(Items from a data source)
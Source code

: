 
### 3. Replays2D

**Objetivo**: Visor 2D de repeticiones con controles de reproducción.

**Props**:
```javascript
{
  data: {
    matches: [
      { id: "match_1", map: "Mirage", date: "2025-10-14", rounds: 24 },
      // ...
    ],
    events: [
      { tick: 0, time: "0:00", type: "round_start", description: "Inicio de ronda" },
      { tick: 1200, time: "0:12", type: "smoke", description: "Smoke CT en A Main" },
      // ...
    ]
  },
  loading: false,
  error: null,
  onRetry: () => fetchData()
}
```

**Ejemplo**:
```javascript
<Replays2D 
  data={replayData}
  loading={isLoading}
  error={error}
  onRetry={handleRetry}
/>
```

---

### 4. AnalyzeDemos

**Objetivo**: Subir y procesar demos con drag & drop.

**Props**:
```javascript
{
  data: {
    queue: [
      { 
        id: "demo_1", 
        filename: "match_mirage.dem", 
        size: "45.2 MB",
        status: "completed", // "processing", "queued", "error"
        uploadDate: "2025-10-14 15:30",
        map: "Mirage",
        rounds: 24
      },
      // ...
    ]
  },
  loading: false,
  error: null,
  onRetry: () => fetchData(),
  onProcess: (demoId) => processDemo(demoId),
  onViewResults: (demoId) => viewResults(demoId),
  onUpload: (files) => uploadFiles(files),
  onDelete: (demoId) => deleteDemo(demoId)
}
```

* * *

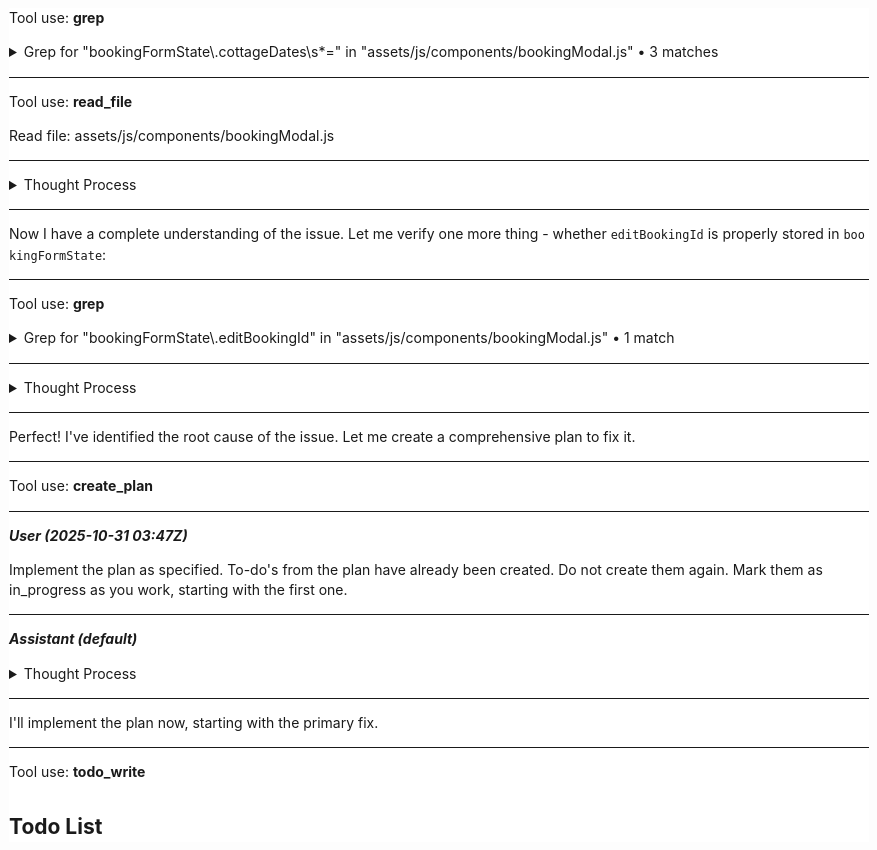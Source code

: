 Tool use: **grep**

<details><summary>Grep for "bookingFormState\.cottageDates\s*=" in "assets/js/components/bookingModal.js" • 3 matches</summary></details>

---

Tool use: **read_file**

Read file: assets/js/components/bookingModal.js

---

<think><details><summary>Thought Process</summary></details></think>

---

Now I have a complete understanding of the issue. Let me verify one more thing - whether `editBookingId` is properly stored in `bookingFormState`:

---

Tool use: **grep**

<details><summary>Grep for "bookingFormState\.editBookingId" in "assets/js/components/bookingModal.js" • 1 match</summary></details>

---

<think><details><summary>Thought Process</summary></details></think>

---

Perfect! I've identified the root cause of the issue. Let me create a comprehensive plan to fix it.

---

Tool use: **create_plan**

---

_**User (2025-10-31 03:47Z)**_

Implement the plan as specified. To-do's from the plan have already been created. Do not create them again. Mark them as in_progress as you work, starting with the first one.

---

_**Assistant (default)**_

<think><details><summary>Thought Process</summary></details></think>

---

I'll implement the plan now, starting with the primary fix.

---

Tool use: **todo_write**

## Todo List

* * *

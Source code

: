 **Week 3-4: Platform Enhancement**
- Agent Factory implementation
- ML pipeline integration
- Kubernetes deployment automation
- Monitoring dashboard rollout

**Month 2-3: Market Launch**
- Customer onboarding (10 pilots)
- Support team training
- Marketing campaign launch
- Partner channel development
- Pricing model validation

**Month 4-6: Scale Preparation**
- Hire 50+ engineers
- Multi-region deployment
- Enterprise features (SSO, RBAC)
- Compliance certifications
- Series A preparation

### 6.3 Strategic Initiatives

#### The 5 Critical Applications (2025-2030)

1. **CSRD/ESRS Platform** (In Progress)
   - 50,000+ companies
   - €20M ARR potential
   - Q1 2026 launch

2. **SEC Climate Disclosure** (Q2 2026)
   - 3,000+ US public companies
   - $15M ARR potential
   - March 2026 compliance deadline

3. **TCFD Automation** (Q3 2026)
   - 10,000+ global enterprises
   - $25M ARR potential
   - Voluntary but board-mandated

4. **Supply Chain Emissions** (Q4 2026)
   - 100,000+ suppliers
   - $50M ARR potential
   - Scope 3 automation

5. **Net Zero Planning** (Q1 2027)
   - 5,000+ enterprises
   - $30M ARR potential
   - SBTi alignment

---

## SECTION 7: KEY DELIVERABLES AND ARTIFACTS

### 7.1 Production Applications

▶ _ABOUT THIS TASK_
Please report only the number of lines above that include "tick".

▶ _SOLUTION TO THIS EXERCISE_
2